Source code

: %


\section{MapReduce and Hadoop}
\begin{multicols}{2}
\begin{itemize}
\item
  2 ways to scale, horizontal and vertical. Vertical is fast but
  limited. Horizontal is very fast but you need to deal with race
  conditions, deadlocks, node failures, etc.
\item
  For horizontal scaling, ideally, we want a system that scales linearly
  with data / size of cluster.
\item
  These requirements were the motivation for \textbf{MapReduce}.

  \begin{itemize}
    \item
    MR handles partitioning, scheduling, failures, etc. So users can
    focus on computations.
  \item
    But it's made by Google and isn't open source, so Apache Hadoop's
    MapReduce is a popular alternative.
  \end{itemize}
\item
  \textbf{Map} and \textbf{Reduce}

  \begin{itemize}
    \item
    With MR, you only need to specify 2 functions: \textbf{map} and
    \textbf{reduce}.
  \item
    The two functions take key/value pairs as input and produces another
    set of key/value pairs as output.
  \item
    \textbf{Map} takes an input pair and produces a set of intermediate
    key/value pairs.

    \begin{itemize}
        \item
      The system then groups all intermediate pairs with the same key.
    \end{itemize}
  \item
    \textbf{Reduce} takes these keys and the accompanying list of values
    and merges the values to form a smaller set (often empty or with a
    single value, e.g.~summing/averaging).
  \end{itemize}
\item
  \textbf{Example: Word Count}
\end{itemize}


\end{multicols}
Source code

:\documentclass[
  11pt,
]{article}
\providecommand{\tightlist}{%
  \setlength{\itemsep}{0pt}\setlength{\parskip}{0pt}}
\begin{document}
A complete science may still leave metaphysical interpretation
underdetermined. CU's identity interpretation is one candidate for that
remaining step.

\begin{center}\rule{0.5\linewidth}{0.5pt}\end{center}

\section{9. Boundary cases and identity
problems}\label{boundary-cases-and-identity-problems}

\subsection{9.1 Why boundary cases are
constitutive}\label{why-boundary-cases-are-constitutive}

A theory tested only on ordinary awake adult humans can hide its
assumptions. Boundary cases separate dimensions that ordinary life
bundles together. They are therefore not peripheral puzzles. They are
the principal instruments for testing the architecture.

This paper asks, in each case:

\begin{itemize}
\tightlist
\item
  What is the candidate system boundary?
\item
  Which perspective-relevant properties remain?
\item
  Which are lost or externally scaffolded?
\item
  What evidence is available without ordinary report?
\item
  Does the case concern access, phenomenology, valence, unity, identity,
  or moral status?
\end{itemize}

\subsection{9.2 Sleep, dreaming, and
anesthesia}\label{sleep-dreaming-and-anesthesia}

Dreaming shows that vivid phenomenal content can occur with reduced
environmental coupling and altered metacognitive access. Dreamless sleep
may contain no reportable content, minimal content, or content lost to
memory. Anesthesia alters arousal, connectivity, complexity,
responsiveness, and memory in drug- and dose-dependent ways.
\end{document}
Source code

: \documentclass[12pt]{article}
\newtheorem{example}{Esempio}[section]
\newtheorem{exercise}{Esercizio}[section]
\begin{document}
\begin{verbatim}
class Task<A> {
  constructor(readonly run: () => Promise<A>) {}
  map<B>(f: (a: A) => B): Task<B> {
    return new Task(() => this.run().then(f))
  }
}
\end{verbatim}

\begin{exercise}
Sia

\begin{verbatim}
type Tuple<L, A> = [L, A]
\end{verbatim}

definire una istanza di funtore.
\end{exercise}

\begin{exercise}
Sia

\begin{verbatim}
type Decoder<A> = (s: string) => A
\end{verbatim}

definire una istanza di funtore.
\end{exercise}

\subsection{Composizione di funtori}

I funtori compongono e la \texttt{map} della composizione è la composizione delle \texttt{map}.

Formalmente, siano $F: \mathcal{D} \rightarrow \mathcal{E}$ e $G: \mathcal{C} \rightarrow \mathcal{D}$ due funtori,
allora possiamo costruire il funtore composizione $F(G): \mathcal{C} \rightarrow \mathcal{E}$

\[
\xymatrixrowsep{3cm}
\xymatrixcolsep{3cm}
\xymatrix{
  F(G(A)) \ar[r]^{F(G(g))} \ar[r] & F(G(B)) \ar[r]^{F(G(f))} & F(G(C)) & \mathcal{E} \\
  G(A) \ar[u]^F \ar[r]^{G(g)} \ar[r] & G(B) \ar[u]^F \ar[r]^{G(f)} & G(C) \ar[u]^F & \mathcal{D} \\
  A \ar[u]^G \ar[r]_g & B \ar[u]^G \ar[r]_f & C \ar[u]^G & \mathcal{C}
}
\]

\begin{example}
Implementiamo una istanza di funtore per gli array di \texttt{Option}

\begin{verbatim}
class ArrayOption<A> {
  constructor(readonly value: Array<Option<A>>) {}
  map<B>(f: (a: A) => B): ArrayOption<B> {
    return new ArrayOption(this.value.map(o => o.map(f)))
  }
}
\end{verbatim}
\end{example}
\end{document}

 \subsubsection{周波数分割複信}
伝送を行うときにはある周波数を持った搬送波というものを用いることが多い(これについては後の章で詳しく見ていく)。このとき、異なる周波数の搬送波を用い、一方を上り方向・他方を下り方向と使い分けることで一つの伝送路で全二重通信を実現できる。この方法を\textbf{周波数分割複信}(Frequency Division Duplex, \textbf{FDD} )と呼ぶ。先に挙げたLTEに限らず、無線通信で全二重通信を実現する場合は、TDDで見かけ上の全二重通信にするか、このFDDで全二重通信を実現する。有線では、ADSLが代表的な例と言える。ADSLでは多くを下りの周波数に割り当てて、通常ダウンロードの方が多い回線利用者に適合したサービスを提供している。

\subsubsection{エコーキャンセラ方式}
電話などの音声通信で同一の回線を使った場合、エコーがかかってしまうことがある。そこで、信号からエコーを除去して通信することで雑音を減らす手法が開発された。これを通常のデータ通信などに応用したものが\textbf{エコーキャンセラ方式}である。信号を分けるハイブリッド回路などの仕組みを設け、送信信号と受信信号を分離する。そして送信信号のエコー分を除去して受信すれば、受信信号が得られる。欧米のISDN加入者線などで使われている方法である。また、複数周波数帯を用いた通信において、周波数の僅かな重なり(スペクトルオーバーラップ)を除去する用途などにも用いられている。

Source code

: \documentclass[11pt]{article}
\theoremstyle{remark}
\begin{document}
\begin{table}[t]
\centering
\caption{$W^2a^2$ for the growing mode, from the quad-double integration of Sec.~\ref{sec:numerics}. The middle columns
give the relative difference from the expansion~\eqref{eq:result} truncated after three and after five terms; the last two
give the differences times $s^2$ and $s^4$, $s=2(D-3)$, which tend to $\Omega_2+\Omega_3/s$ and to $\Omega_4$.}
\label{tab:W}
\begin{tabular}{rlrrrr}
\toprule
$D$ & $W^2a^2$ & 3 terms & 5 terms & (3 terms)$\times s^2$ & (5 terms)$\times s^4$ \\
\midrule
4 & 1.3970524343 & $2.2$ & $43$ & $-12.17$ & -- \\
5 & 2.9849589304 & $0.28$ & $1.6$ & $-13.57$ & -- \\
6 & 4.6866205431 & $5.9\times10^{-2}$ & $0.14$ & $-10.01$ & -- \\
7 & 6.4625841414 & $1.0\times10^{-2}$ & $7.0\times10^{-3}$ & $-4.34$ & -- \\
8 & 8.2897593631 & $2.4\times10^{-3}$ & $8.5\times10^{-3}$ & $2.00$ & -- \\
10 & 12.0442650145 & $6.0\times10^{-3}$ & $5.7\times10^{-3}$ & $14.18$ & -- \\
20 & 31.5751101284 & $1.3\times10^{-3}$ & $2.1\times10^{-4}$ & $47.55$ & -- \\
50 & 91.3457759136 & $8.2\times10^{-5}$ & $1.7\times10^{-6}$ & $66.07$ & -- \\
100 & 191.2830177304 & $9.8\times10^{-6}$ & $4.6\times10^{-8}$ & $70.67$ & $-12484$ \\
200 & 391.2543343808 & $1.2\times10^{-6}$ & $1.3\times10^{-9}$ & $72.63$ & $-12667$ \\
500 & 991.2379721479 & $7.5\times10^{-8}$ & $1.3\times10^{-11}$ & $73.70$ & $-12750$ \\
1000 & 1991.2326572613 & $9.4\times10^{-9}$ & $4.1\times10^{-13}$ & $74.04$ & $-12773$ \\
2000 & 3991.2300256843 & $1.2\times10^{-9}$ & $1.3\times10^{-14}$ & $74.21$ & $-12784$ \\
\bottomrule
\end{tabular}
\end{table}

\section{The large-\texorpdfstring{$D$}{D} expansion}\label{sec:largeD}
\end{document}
──────────
## Your objective
The line containing "4 & 1.3970524343" begins the span, and the last line of the records above ends it. Return that span exactly, and nothing outside it.

## Result below
4 & 1.3970524343 & $2.2$ & $43$ & $-12.17$ & -- \\
5 & 2.9849589304 & $0.28$ & $1.6$ & $-13.57$ & -- \\
6 & 4.6866205431 & $5.9\times10^{-2}$ & $0.14$ & $-10.01$ & -- \\
7 & 6.4625841414 & $1.0\times10^{-2}$ & $7.0\times10^{-3}$ & $-4.34$ & -- \\
8 & 8.2897593631 & $2.4\times10^{-3}$ & $8.5\times10^{-3}$ & $2.00$ & -- \\
10 & 12.0442650145 & $6.0\times10^{-3}$ & $5.7\times10^{-3}$ & $14.18$ & -- \\
20 & 31.5751101284 & $1.3\times10^{-3}$ & $2.1\times10^{-4}$ & $47.55$ & -- \\
50 & 91.3457759136 & $8.2\times10^{-5}$ & $1.7\times10^{-6}$ & $66.07$ & -- \\
100 & 191.2830177304 & $9.8\times10^{-6}$ & $4.6\times10^{-8}$ & $70.67$ & $-12484$ \\
200 & 391.2543343808 & $1.2\times10^{-6}$ & $1.3\times10^{-9}$ & $72.63$ & $-12667$ \\
500 & 991.2379721479 & $7.5\times10^{-8}$ & $1.3\times10^{-11}$ & $73.70$ & $-12750$ \\
1000 & 1991.2326572613 & $9.4\times10^{-9}$ & $4.1\times10^{-13}$ & $74.04$ & $-12773$ \\
2000 & 3991.2300256843 & $1.2\times10^{-9}$ & $1.3\times10^{-14}$ & $74.21$ & $-12784$ \\
\bottomrule
\end{tabular}
\end{table}

\section{The large-\texorpdfstring{$D$}{D} expansion}\label{sec:largeD}
\end{document}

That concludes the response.